Case ID: f-appx_677/html/0389-02.html
Source: Caselaw Access Project
Author: {"author": "", "license": "Public Domain", "url": "https://static.case.law/"}
Date Created: 2024-08-24T03:29:51.129683

LINNA YE, Petitioner-Appellant, v. DIRECTOR OF CORRECTIONS AND REHABILITATION, Respondent-Appellee.
    No. 15-16742
    United States Court of Appeals, Ninth Circuit.
    
      Submitted February 14, 2017 
    
    Filed February 21, 2017
    Linna Ye, Pro Se
    John Michael Chamberlain, Deputy Attorney General, AGCA—Office of the California Attorney General, San Francisco, CA, for Respondent-Appellee
    Before: GOODWIN, FARRIS, and FERNANDEZ, Circuit Judges.
    
      
       The panel unanimously concludes this case is suitable for decision without oral argument. See Fed. R. App. P. 34(a)(2).
    
   MEMORANDUM

California state prisoner Linna Ye appeals pro se from the district court’s judgment denying her habeas corpus petition under 28 U.S.C. § 2254. We have jurisdiction under 28 U.S.C. § 2253. We review a district court’s denial of a habeas corpus petition de novo, see Stanley v.

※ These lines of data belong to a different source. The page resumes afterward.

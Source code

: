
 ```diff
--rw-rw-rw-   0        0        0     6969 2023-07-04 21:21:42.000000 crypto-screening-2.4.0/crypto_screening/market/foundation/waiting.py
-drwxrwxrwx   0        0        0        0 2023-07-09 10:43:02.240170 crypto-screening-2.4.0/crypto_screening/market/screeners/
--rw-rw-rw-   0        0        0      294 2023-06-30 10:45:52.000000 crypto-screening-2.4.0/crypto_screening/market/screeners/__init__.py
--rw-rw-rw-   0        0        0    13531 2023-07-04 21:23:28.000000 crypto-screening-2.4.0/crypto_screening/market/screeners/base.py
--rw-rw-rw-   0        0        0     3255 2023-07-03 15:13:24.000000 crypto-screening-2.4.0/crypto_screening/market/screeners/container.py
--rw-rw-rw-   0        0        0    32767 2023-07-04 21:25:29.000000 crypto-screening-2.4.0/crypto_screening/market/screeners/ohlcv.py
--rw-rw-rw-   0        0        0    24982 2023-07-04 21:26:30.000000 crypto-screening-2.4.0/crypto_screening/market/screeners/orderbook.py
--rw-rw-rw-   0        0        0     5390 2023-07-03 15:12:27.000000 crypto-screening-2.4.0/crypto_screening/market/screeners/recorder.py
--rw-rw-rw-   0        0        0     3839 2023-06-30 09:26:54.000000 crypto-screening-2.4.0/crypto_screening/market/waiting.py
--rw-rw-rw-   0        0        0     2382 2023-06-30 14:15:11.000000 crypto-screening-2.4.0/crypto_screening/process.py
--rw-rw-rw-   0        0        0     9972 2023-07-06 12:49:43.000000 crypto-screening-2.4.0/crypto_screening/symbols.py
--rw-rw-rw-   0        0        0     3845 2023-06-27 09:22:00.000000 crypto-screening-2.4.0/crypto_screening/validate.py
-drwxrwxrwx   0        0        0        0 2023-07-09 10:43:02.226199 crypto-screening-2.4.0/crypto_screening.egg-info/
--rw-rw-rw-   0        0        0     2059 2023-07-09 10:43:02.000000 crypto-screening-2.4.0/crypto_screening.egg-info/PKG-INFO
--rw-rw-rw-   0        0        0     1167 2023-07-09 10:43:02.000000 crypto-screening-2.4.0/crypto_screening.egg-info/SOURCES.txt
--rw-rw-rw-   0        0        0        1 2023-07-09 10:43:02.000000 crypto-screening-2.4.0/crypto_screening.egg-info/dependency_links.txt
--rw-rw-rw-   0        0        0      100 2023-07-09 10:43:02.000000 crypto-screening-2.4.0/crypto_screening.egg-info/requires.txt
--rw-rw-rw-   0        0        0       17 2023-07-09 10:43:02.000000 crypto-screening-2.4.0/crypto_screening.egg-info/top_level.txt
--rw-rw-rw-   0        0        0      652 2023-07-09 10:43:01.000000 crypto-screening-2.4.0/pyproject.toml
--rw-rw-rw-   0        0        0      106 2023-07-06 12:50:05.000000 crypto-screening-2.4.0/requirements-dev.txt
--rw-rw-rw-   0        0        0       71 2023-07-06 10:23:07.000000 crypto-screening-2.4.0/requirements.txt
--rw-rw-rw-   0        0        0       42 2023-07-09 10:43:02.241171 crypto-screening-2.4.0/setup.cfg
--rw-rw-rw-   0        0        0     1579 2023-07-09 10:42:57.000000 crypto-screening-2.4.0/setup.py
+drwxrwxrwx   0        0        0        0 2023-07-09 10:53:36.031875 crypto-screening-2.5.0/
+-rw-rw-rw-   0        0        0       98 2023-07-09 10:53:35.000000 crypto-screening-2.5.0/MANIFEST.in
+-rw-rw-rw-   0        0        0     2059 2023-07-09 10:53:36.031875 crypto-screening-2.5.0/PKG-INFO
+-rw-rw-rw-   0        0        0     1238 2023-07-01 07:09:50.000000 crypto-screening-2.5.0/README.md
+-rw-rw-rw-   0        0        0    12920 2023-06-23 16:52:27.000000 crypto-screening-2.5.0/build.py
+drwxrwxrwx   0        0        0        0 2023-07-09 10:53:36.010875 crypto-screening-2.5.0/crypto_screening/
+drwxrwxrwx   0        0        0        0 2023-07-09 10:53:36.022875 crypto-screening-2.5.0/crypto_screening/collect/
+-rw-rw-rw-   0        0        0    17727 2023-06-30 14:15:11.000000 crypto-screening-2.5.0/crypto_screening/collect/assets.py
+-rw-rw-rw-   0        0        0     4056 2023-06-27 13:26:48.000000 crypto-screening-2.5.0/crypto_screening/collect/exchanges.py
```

Cullen, 633 F.3d 852, 859 (9th Cir. 2011), and we affirm.

Ye contends that her trial counsel rendered constitutionally ineffective assistance by failing to investigate, or introduce evidence as to, telephone records that were introduced by the government. The state court’s rejection of this claim was not contrary to, or an unreasonable application of, Strickland v. Washington, 466 U.S. 668, 104 S.Ct. 2052, 80 L.Ed.2d 674 (1984), nor an unreasonable determination of the facts in light of the evidence presented in state court. See 28 U.S.C. § 2254(d); Harrington v. Richter, 562 U.S. 86, 101-03, 131 S.Ct. 770, 178 L.Ed.2d 624 (2011).

We treat Ye’s additional argument as a motion to expand the certificate of appeal-ability and deny the motion. See 9th Cir. R. 22-1(e); Hiivala v. Wood, 195 F.3d 1098, 1104-05 (9th Cir. 1999).

AFFIRMED. 
      
       This disposition is not appropriate for publication and is not precedent except as provided by Ninth Circuit Rule 36-3.